Figuur 2: Overerving
Overerving leidt tot een verhoging van hergebruik en stimuleert de onderhoudbaarheid van de code, omdat functionaliteit slechts op één plaats (in een basisklasse) staat en niet in alle afgeleide klasse wordt gedupliceerd. Doordat afgeleide klassen altijd tenminste over alle eigenschappen en methodes beschikken waar de basisklasse over beschikt, kunnen deze afgeleide objecten overal worden gebruikt waar objecten van de basisklasse worden verwacht. Omdat een specifieke implementatie van deze afgeleide klassen afwijkend kan zijn van de implementatie van de basisklasse, wordt gesproken over polymorfisme. Het voordeel van polymorfisme is dat elke klasse zijn eigen implementatie kan hebben, terwijl op al deze objecten dezelfde operatie kan worden aangeroepen. Dit resulteert in een beter onderhoudbaar systeem.
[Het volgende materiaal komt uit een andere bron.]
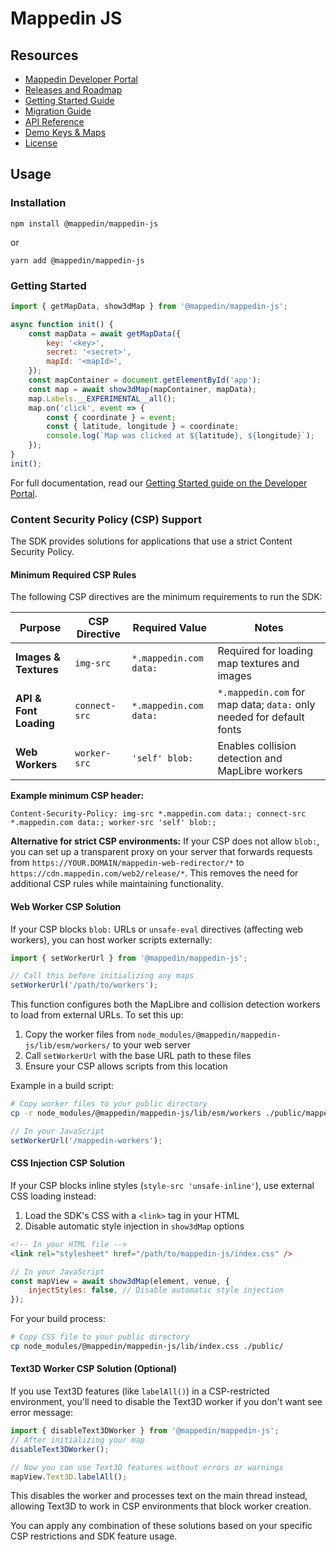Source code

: # Mappedin JS

## Resources

- [Mappedin Developer Portal](https://developer.mappedin.com)
- [Releases and Roadmap](https://developer.mappedin.com/docs/roadmap)
- [Getting Started Guide](https://developer.mappedin.com/web-sdk/getting-started)
- [Migration Guide](https://developer.mappedin.com/web-sdk/migration-guide)
- [API Reference](https://developer.mappedin.com/web-sdk/api-reference)
- [Demo Keys & Maps](https://developer.mappedin.com/docs/demo-keys-and-maps)
- [License](https://info.mappedin.com/terms/sdk)

## Usage

### Installation

`npm install @mappedin/mappedin-js`

or

`yarn add @mappedin/mappedin-js`

### Getting Started

```javascript
import { getMapData, show3dMap } from '@mappedin/mappedin-js';

async function init() {
	const mapData = await getMapData({
		key: '<key>',
		secret: '<secret>',
		mapId: '<mapId>',
	});
	const mapContainer = document.getElementById('app');
	const map = await show3dMap(mapContainer, mapData);
	map.Labels.__EXPERIMENTAL__all();
	map.on('click', event => {
		const { coordinate } = event;
		const { latitude, longitude } = coordinate;
		console.log(`Map was clicked at ${latitude}, ${longitude}`);
	});
}
init();
```

For full documentation, read our [Getting Started guide on the Developer Portal](https://developer.mappedin.com/web-sdk/getting-started).

### Content Security Policy (CSP) Support

The SDK provides solutions for applications that use a strict Content Security Policy.

#### Minimum Required CSP Rules

The following CSP directives are the minimum requirements to run the SDK:

| Purpose                | CSP Directive | Required Value         | Notes                                                                |
| ---------------------- | ------------- | ---------------------- | -------------------------------------------------------------------- |
| **Images & Textures**  | `img-src`     | `*.mappedin.com data:` | Required for loading map textures and images                         |
| **API & Font Loading** | `connect-src` | `*.mappedin.com data:` | `*.mappedin.com` for map data; `data:` only needed for default fonts |
| **Web Workers**        | `worker-src`  | `'self' blob:`         | Enables collision detection and MapLibre workers                     |

**Example minimum CSP header:**

```
Content-Security-Policy: img-src *.mappedin.com data:; connect-src *.mappedin.com data:; worker-src 'self' blob:;
```

**Alternative for strict CSP environments:**
If your CSP does not allow `blob:`, you can set up a transparent proxy on your server that forwards requests from `https://YOUR.DOMAIN/mappedin-web-redirector/*` to `https://cdn.mappedin.com/web2/release/*`. This removes the need for additional CSP rules while maintaining functionality.

#### Web Worker CSP Solution

If your CSP blocks `blob:` URLs or `unsafe-eval` directives (affecting web workers), you can host worker scripts externally:

```javascript
import { setWorkerUrl } from '@mappedin/mappedin-js';

// Call this before initializing any maps
setWorkerUrl('/path/to/workers');
```

This function configures both the MapLibre and collision detection workers to load from external URLs. To set this up:

1. Copy the worker files from `node_modules/@mappedin/mappedin-js/lib/esm/workers/` to your web server
2. Call `setWorkerUrl` with the base URL path to these files
3. Ensure your CSP allows scripts from this location

Example in a build script:

```bash
# Copy worker files to your public directory
cp -r node_modules/@mappedin/mappedin-js/lib/esm/workers ./public/mappedin-workers
```

```javascript
// In your JavaScript
setWorkerUrl('/mappedin-workers');
```

#### CSS Injection CSP Solution

If your CSP blocks inline styles (`style-src 'unsafe-inline'`), use external CSS loading instead:

1. Load the SDK's CSS with a `<link>` tag in your HTML
2. Disable automatic style injection in `show3dMap` options

```html
<!-- In your HTML file -->
<link rel="stylesheet" href="/path/to/mappedin-js/index.css" />
```

```javascript
// In your JavaScript
const mapView = await show3dMap(element, venue, {
	injectStyles: false, // Disable automatic style injection
});
```

For your build process:

```bash
# Copy CSS file to your public directory
cp node_modules/@mappedin/mappedin-js/lib/index.css ./public/
```

#### Text3D Worker CSP Solution (Optional)

If you use Text3D features (like `labelAll()`) in a CSP-restricted environment, you'll need to disable the Text3D worker if you don't want see error message:

```javascript
import { disableText3DWorker } from '@mappedin/mappedin-js';
// After initializing your map
disableText3DWorker();

// Now you can use Text3D features without errors or warnings
mapView.Text3D.labelAll();
```

This disables the worker and processes text on the main thread instead, allowing Text3D to work in CSP environments that block worker creation.

You can apply any combination of these solutions based on your specific CSP restrictions and SDK feature usage.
Resumerend kan worden gesteld dat objectgeoriënteerd programmeren leidt tot de volgende voordelen ten opzichte van procedureel programmeren [Bahrami, 1999].
Het ontwikkelde systeem is door het hogere abstractieniveau minder complex dan de procedurele variant. De scheiding van interface en implementatie en de opdeling van het systeem in objecten, leiden ertoe dat het systeem beter onderhoudbaar is. Een bijkomend voordeel is dat objectoriëntatie in alle fasen van het ontwikkelproces kan worden toegepast. Hierdoor hoeft er bij de
- 13 -
Softwareontwikkeling in historisch perspectief
overgang van de ene fase naar de andere geen ingrijpende vertaalslag plaats te vinden, wat voorheen wel het geval was.
Reeds bestaande functionaliteit kan worden hergebruikt door gebruik te maken van overerving.
Gebruik van goed geteste klassen voor overerving leidt tot een grotere betrouwbaarheid van het systeem.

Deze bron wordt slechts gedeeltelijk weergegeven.